I'm using Flink on docker, reading DataStream from a kafka topic, any idea?
Thanks to @david-anderson suggestion, i solved the problem. Using a 31 days window for a dataset with values for May 2022, the flink window was starting from
14-04-2022
to 15-05-2022
, instead of 01-05-2022
to 31-05-2022
. This is because (as @david-anderson said):
Flink's time-based window divides the time since the Unix epoch (01-01-1970).

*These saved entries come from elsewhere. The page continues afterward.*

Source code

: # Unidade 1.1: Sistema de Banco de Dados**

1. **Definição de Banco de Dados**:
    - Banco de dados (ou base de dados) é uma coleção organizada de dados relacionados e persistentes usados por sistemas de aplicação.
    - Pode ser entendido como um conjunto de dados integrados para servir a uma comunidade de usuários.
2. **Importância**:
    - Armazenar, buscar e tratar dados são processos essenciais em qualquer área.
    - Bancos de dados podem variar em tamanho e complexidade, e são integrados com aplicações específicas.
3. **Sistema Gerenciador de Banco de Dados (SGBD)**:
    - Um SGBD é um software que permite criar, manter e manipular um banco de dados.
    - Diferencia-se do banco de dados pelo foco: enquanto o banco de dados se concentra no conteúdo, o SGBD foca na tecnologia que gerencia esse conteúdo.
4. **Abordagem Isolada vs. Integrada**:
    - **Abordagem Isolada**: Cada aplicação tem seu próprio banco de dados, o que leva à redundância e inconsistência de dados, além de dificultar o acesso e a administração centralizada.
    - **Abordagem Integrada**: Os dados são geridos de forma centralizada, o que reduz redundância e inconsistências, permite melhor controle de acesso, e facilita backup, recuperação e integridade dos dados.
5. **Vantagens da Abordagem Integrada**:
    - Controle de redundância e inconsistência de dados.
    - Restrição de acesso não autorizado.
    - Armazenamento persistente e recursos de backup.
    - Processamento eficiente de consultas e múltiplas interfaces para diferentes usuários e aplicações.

So my solution is based on delaying the start of the window, by applying an offset of 17days (from 14-04 to 01-05) in the window()
operator.
var monthResult = keyed
.window(TumblingEventTimeWindows.of(Time.days(31),Time.days(17)))

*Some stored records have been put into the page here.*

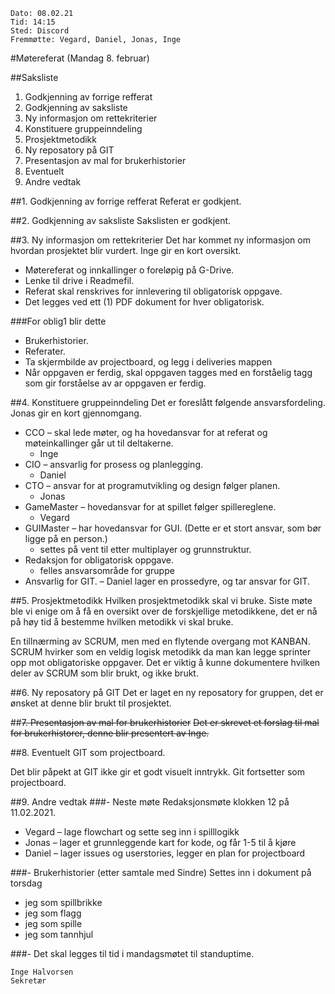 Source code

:     Dato: 08.02.21
    Tid: 14:15
    Sted: Discord
    Fremmøtte: Vegard, Daniel, Jonas, Inge
    
#Møtereferat (Mandag 8. februar)

##Saksliste
1. Godkjenning av forrige refferat
2. Godkjenning av saksliste
3. Ny informasjon om rettekriterier
4. Konstituere gruppeinndeling
5. Prosjektmetodikk
6. Ny reposatory på GIT
7. Presentasjon av mal for brukerhistorier
8. Eventuelt
9. Andre vedtak

##1. Godkjenning av forrige refferat
Referat er godkjent.

##2. Godkjenning av saksliste
Sakslisten er godkjent.

##3. Ny informasjon om rettekriterier
Det har kommet ny informasjon om hvordan prosjektet blir vurdert. Inge gir en kort oversikt.
- Møtereferat og innkallinger o foreløpig på G-Drive.
- Lenke til drive i Readmefil.
- Referat skal renskrives for innlevering til obligatorisk oppgave.
- Det legges ved ett (1) PDF dokument for hver obligatorisk.

###For oblig1 blir dette
- Brukerhistorier.
- Referater.
- Ta skjermbilde av projectboard, og legg i deliveries mappen
- Når oppgaven er ferdig, skal oppgaven tagges med en forståelig tagg som gir forståelse av ar
oppgaven er ferdig.

##4. Konstituere gruppeinndeling
Det er foreslått følgende ansvarsfordeling. Jonas gir en kort gjennomgang.

- CCO – skal lede møter, og ha hovedansvar for at referat og møteinkallinger går ut til
deltakerne. 
    - Inge
- CIO – ansvarlig for prosess og planlegging. 
    - Daniel
- CTO – ansvar for at programutvikling og design følger planen. 
    - Jonas
- GameMaster – hovedansvar for at spillet følger spillereglene. 
    - Vegard
- GUIMaster – har hovedansvar for GUI. (Dette er et stort ansvar, som bør ligge på en
person.) 
    - settes på vent til etter multiplayer og grunnstruktur.
- Redaksjon for obligatorisk oppgave.
    - felles ansvarsområde for gruppe
- Ansvarlig for GIT.
    – Daniel lager en prossedyre, og tar ansvar for GIT.

##5. Prosjektmetodikk
Hvilken prosjektmetodikk skal vi bruke. Siste møte ble vi enige om å få en oversikt over de
forskjellige metodikkene, det er nå på høy tid å bestemme hvilken metodikk vi skal bruke.

En tillnærming av SCRUM, men med en flytende overgang mot KANBAN. SCRUM hvirker som
en veldig logisk metodikk da man kan legge sprinter opp mot obligatoriske oppgaver. Det er viktig
å kunne dokumentere hvilken deler av SCRUM som blir brukt, og ikke brukt.

##6. Ny reposatory på GIT
Det er laget en ny reposatory for gruppen, det er ønsket at denne blir brukt til prosjektet.

##~~7. Presentasjon av mal for brukerhistorier~~
~~Det er skrevet et forslag til mal for brukerhistorer, denne blir presentert av Inge.~~

##8. Eventuelt
GIT som projectboard.

Det blir påpekt at GIT ikke gir et godt visuelt inntrykk. Git fortsetter som projectboard.

##9. Andre vedtak
###- Neste møte
Redaksjonsmøte klokken 12 på 11.02.2021.

- Vegard – lage flowchart og sette seg inn i spilllogikk
- Jonas – lager et grunnleggende kart for kode, og får 1-5 til å kjøre
- Daniel – lager issues og userstories, legger en plan for projectboard
    
###- Brukerhistorier (etter samtale med Sindre)
Settes inn i dokument på torsdag
- jeg som spillbrikke
- jeg som flagg
- jeg som spille
- jeg som tannhjul

###- Det skal legges til tid i mandagsmøtet til standuptime.

    Inge Halvorsen
    Sekretær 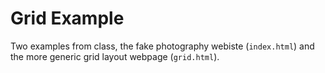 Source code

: # Grid Example

Two examples from class, the fake photography webiste (`index.html`) and the more generic grid layout webpage (`grid.html`). 
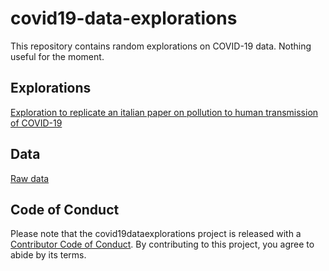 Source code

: # covid19-data-explorations

This repository contains random explorations on COVID-19 data. Nothing useful for the moment.

## Explorations

[Exploration to replicate an italian paper on pollution to human transmission of COVID-19](vignettes/pollution_to_human_transmission_catalonia.Rmd)

## Data

[Raw data](data-raw/README.md)

## Code of Conduct

Please note that the covid19dataexplorations project is released with a [Contributor Code of Conduct](https://contributor-covenant.org/version/2/0/CODE_OF_CONDUCT.html). By contributing to this project, you agree to abide by its terms.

.aggregate(new AvgQ1(Config.MONTH))
.name("Monthly Window Mean AggregateFunction");
The offset depends on the specific month, so i used a ProcessWindowFunction
just to print start and end of the windows, and then see the difference in days between the window used by flink and the desired window.
public class DebugProcess extends ProcessWindowFunction<Event, Tuple2<Long,Integer>, Long, TimeWindow> {
@Override
public void process(Long sensor_id, ProcessWindowFunction<Event, Tuple2<Long,Integer>, Long, TimeWindow>.Context context, Iterable<Event> iterable, Collector<Tuple2<Long,Integer>> collector) throws Exception {
Timestamp end = new Timestamp(context.window().getEnd());
Timestamp start = new Timestamp(context.window().getStart());
System.out.printf("WINDOW: (%s,%s)\n", start,end);
...
}
Analyzing more accurately my results, i noticed that there were problems also for one-week query; in particular, the window was starting from 28-04-2022
to 05-05-2022
instead of 01-05-2022
to 08-05-2022
. So, also there i applied an offset of 3 days:
var weekResult = keyed
.window(TumblingEventTimeWindows.of(Time.days(7),Time.days(3)))
.aggregate(new AvgQ1(Config.WEEK))
.name("Weekly Window Mean AggregateFunction");